Another History Sniffer Calls it Quits

We’ve blogged before about the practice of browser history sniffing — web developers using a bug in certain browsers to see what other sites a user had been to.  We don’t like the practice, and we think it’s probably illegal.  Last week, Stanford researcher Jonathan Mayer revealed that he had found an ad network named Epic Marketplace using history sniffing to check to see if visitors had been to thousands of other sites. While the company was not sending the precise browser history itself back to its own servers, it did run a script on the user’s computer to analyze the history and make conclusions about folks based on the information (e.g., interested in “home improvement,” or “coffee”), which was then sent back to Epic, presumably to help them serve relevant advertising.

History sniffing used this way seems a lot like traditional behavioral advertising, except the ad network doesn’t actually have to have a relationship with a site publisher in order to see when a visitor goes to the publisher site.  That is, traditionally, if an ad company (let’s call it MegaAds) wants to know if a particular visitor goes to the New York Times, MegaAds has to have the New York Times agree to host a MegaAds web pixel, which can drop a MegaAds cookie, or recognize an existing one.  Using history sniffing, MegaAds can just ask your browser “Has this computer been to nytimes.com?” wherever you are on the web, without your or the New York Times’s permission.  That publisher relationship, however, has always been the legal hook for finding out whether I’ve been to the New York Times or not.  Presumably, someone needs to consent to tell third parties about my web communications.  Ideally, it would be me, the web visitor, but alternatively, courts have accepted that it can be the website publisher too.  By using history sniffing, companies can find out about my web communications without my or the site publishers knowing anything about it.
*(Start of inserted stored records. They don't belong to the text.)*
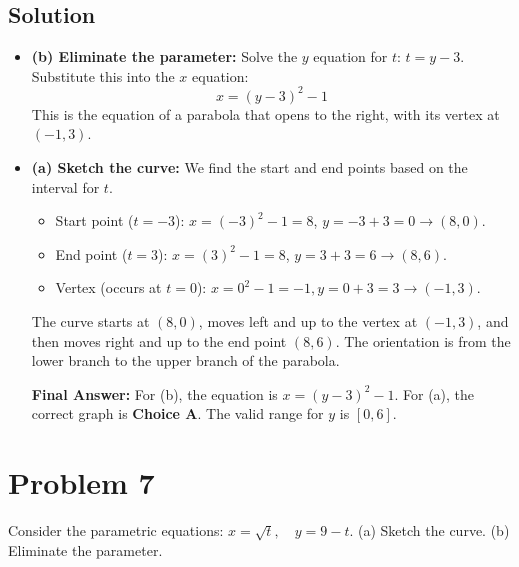 \documentclass{article}
\begin{document}
\subsection*{Solution}
\begin{itemize}
    \item \textbf{(b) Eliminate the parameter:}
    Solve the $y$ equation for $t$: $t = y - 3$.
    Substitute this into the $x$ equation:
    \[ x = (y - 3)^2 - 1 \]
    This is the equation of a parabola that opens to the right, with its vertex at $(-1, 3)$.

    \item \textbf{(a) Sketch the curve:}
    We find the start and end points based on the interval for $t$.
    \begin{itemize}
        \item Start point ($t=-3$): $x = (-3)^2 - 1 = 8$, $y = -3 + 3 = 0 \rightarrow (8, 0)$.
        \item End point ($t=3$): $x = (3)^2 - 1 = 8$, $y = 3 + 3 = 6 \rightarrow (8, 6)$.
        \item Vertex (occurs at $t=0$): $x=0^2-1 = -1, y=0+3=3 \rightarrow (-1, 3)$.
    \end{itemize}
    The curve starts at $(8, 0)$, moves left and up to the vertex at $(-1, 3)$, and then moves right and up to the end point $(8, 6)$. The orientation is from the lower branch to the upper branch of the parabola.

    \textbf{Final Answer:} For (b), the equation is $x = (y-3)^2-1$. For (a), the correct graph is \textbf{Choice A}. The valid range for $y$ is $[0, 6]$.
\end{itemize}

\section{Problem 7}
Consider the parametric equations: $x = \sqrt{t}, \quad y = 9 - t$.
(a) Sketch the curve.
(b) Eliminate the parameter.
\end{document}
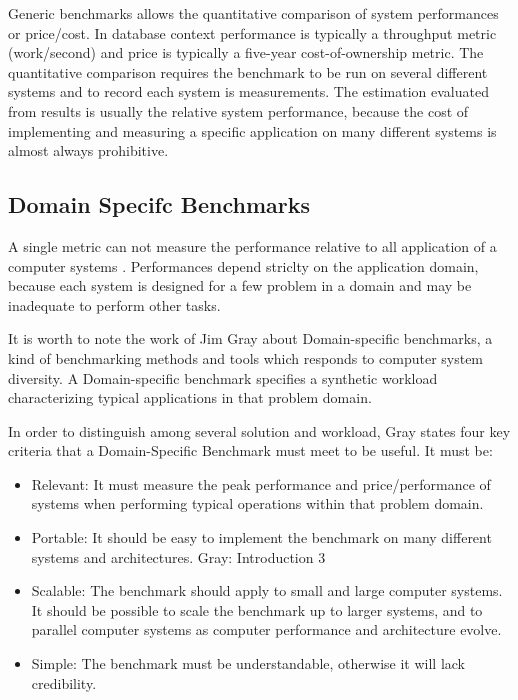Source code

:Generic benchmarks allows the quantitative comparison of system performances or price/cost. In database context performance is typically a throughput metric (work/second) and price is typically a five-year cost-of-ownership metric. The quantitative comparison requires the benchmark to be run on several different systems and to record each system is measurements.  The estimation evaluated from results is usually the relative system performance, because the cost of implementing and measuring a specific application on many different systems is almost always prohibitive.

\subsection{Domain Specifc Benchmarks}  \label{sec:tcp}

A single metric can not measure the performance relative to all application of a computer systems \cite{DBLP:books/mk/Gray93}. Performances depend striclty on the application domain, because each system is designed for a few problem in a domain and may be inadequate to perform other tasks.

It is worth to note the work of Jim Gray about Domain-specific benchmarks, a kind of benchmarking methods and tools  which responds to computer system diversity. A Domain-specific benchmark specifies a synthetic workload characterizing typical applications in that problem domain. 

In order to distinguish among several solution and workload, Gray states four key criteria that a Domain-Specific Benchmark must meet to be useful\cite{DBLP:books/mk/Gray93}. It must be:
\begin{itemize}
\item Relevant: It must measure the peak performance and price/performance of systems when performing typical operations within that problem domain.
\item Portable: It should be easy to implement the benchmark on many different systems and architectures.
Gray: Introduction 3
\item Scalable: The benchmark should apply to small and large computer systems. It should be possible to scale the benchmark up to larger systems, and to parallel computer systems as computer performance and architecture evolve.
\item Simple: The benchmark must be understandable, otherwise it will lack credibility.
\end{itemize} 


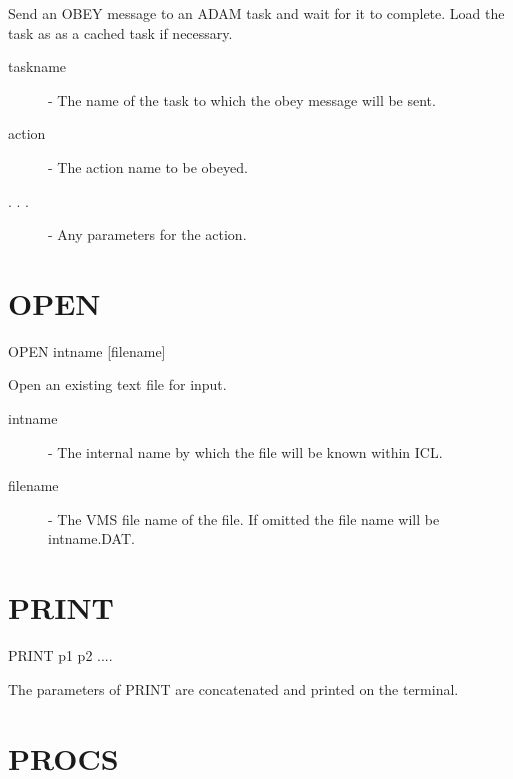 \documentclass[twoside,11pt]{report}
\newcommand{\xlabel}[1]{}
\begin{document}
 Send an OBEY message to an ADAM task and wait for it to complete. Load the
 task as as a cached task if necessary.

\begin{description}

 \item[taskname] - The name of the task to which the obey message will be sent.

 \item[action] - The action name to be obeyed.

 \item[. . .] - Any parameters for the action.

\end{description}

\section{\xlabel{OPEN}OPEN\label{OPEN}}
                                       
   OPEN \hspace{.5cm} intname \hspace{.5cm} [filename]

 Open an existing text file for input. 

\begin{description}

\item[intname]  -  The internal name by which the file will be known
                  within ICL.

\item[filename]  -  The VMS file name of the file. If omitted the
                  file name will be intname.DAT.

\end{description}

\section{\xlabel{PRINT}PRINT\label{PRINT}}

    PRINT  \hspace{.5cm}  p1 \hspace{.5cm} p2  ....

 The parameters of PRINT are concatenated and printed on the terminal.

\section{\xlabel{PROCS}PROCS\label{PROCS}}
\end{document}
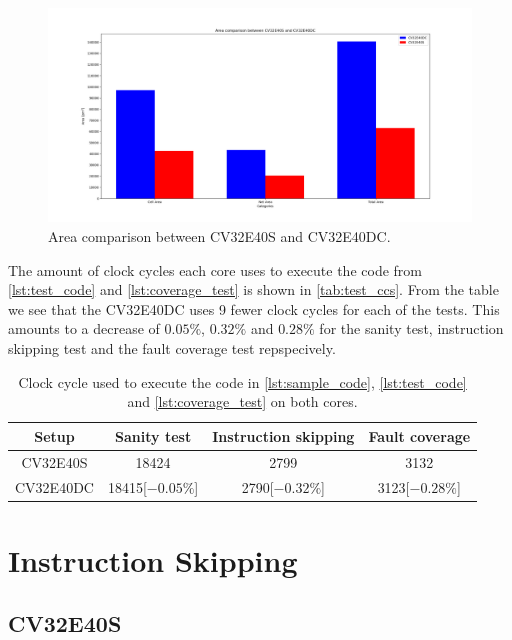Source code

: \begin{figure}[h!]
    \centering
    \includegraphics[width=\textwidth]{docs/images/area_comparison.png}
    \caption{Area comparison between CV32E40S and CV32E40DC.}
    \label{fig:area_compare}
\end{figure}

The amount of clock cycles each core uses to execute the code from \autoref{lst:test_code} and \autoref{lst:coverage_test} is shown in \autoref{tab:test_ccs}. From the table we see that the CV32E40DC uses 9 fewer clock cycles for each of the tests. This amounts to a decrease of $0.05\%$, $0.32\%$ and $0.28\%$ for the sanity test, instruction skipping test and the fault coverage test repspecively. 

\begin{table}[h]
\centering
\caption{Clock cycle used to execute the code in \autoref{lst:sample_code}, \autoref{lst:test_code} and \autoref{lst:coverage_test} on both cores.}
\label{tab:test_ccs}
\begin{tabular}{c|ccc}
\toprule 
Setup & Sanity test & Instruction skipping & Fault coverage \\
\midrule
\rowcolor{black!20} CV32E40S & 18424 & 2799 & 3132\\
CV32E40DC & 18415[$-0.05\%$] & 2790[$-0.32\%$] & 3123[$-0.28\%$]\\
\bottomrule
\end{tabular}
\end{table}

\section{Instruction Skipping}
\label{sec:instr_skip_result}

\subsection{CV32E40S}
\label{subsec:single_instr_skip}

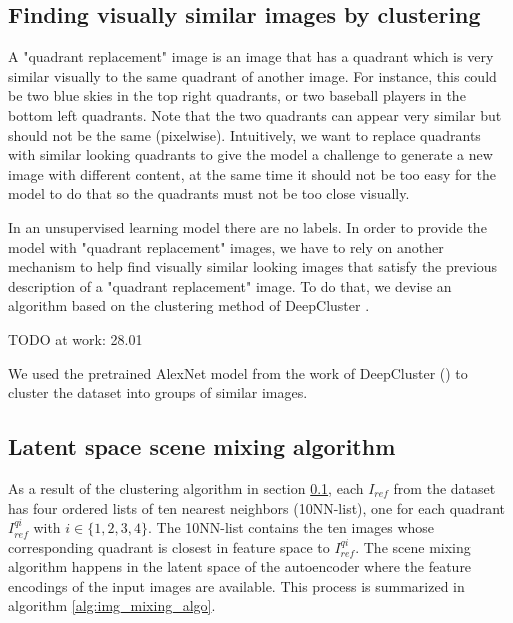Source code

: \documentclass[12pt,a4paper]{article}
\begin{document}
\subsection{Finding visually similar images by clustering} \label{subsec_img_clustering}
A "quadrant replacement" image is an image that has a quadrant which is very similar visually to the same quadrant of another image. For instance, this could be two blue skies in the top right quadrants, or two baseball players in the bottom left quadrants. Note that the two quadrants can appear very similar but should not be the same (pixelwise). Intuitively, we want to replace quadrants with similar looking quadrants to give the model a challenge to generate a new image with different content, at the same time it should not be too easy for the model to do that so the quadrants must not be too close visually.

In an unsupervised learning model there are no labels. In order to provide the model with "quadrant replacement" images, we have to rely on another mechanism to help find visually similar looking images that satisfy the previous description of a "quadrant replacement" image. To do that, we devise an algorithm based on the clustering method of DeepCluster \cite{DeepCluster}.

TODO at work: 28.01


\par We used the pretrained AlexNet model from the work of DeepCluster (\cite{1807.05520}) to cluster the dataset into groups of similar images.


\subsection{Latent space scene mixing algorithm} \label{subsec_img_mixing_algo}
As a result of the clustering algorithm in section \ref{subsec_img_clustering}, each $I_{ref}$ from the dataset has four ordered lists of ten nearest neighbors (10NN-list), one for each quadrant $I^{qi}_{ref}$ with $i \in \{1,2,3,4\}$. The 10NN-list contains the ten images whose corresponding quadrant is closest in feature space to $I^{qi}_{ref}$. The scene mixing algorithm happens in the latent space of the autoencoder where the feature encodings of the input images are available. This process is summarized in algorithm \ref{alg:img_mixing_algo}. 
\end{document}

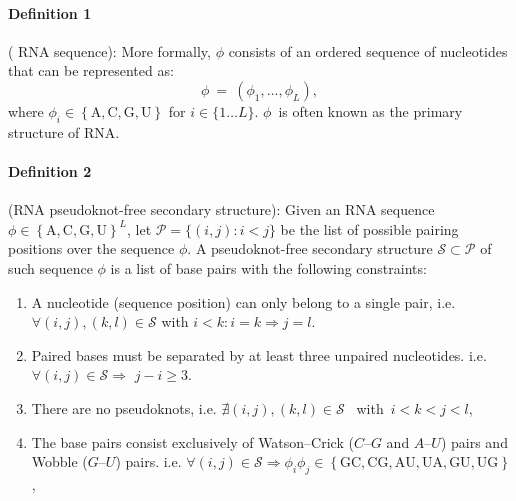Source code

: \paragraph{\textbf{Definition 1}} ( RNA sequence): More formally, $\phi$ consists of an ordered sequence of nucleotides that can be represented as:~ \begin{equation}
\phi\ =\ \left(\phi_1,...,\phi_L\right),
\end{equation}
where $\phi_i\in\left\{\text{A},\text{C},\text{G},\text{U}\right\}$ for $i\in \{1\dots L\}$.
\(\phi\)~is often known as the primary structure of RNA.

\paragraph{\textbf{Definition 2} } (RNA pseudoknot-free secondary structure): Given an RNA sequence $\phi \in \left\{\text{A},\text{C},\text{G},\text{U}\right\}^L$, let $\mathcal{P}=\big \{(i,j) \colon i<j \big \}$ be the list of possible pairing positions over the sequence $\phi$. A pseudoknot-free secondary structure $ \mathcal{S}\subset \mathcal{P} $ of such sequence $\phi$ is a list of base pairs  with the following constraints:
\begin{enumerate}
	\item A nucleotide (sequence position) can only belong to a single pair, i.e. $\forall (i,j), (k,l) \in \mathcal{S}$ with $i<k \colon i=k \Rightarrow j=l$.
	\item Paired bases must be separated by at least three
	unpaired nucleotides. i.e. \(\forall (i,j) \in \mathcal{S} \Rightarrow \) \(j-i\geq3\).
	\item There are no pseudoknots, i.e. $ \nexists \left(i,j\right), \left(k,l\right) \in \mathcal{S}$
	~with~\(i<k<j<l\),
	\item The base pairs consist exclusively of Watson–Crick ($C–G$ and $A–U$) pairs and Wobble ($G–U$) pairs. i.e. $\forall \left(i,j\right) \in \mathcal{S}\Rightarrow \phi_i\phi_j \in \left\{\text{GC},\text{CG},\text{AU},\text{UA},\text{GU},\text{UG}\right\}$,
\end{enumerate}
In the past, when we learned that companies were engaged in history sniffing, we’ve reached out to them to try to convince them to stop.  Last year, for example, when a UCSD study revealed a bunch of companies engaged in the process, we called one up to see if they could defend the practice.  They couldn’t — after only eight minutes of discussion, they agreed to end the business line.  As far as I know, that company never got sued for its practices; others called out in that report, however, weren’t so lucky.

CDT reached out to Epic Marketpace last week, and on Tuesday, they brought company representatives to our office to talk about the practice.  While they had previously defended the practice, they told us that in response to concerns we and others had raised, they had shut down the history sniffing script, and would agree not to reactivate it, and get rid of all data collected through the sniffing script.  (Epic also indicated that this technology had been used in a product that they had acquired, and hadn’t been developed by the company itself.).  I’m pleased to see Epic repudiate this practice, and hope that others considering using the browser history sniffing trick decide not to do it.

At some point, though, some company is going to stand by this practice, at which point it’s going to be incumbent upon the FTC and state AGs to step in and say they can’t do it.  CDT has long argued for a baseline consumer privacy law to require companies to treat user data consistently with the Fair Information Practice Principles; however, in the absence of new legislation, regulators should be much more aggressive in interpreting existing laws’ prohibition on deceptive and unfair business practices.  Privacy law in this country shouldn’t just be don’t lie about what you do with customer data.  The FTC has established some precedent for requiring companies to affirmatively provide clear and upfront information about unexpected business practices outside of a vague and legalistic privacy policy.  While we’re waiting for a clear and straightforward privacy law, CDT renews its call for the FTC and others to enforce the Fair Information Practice Principles through the law currently on the books.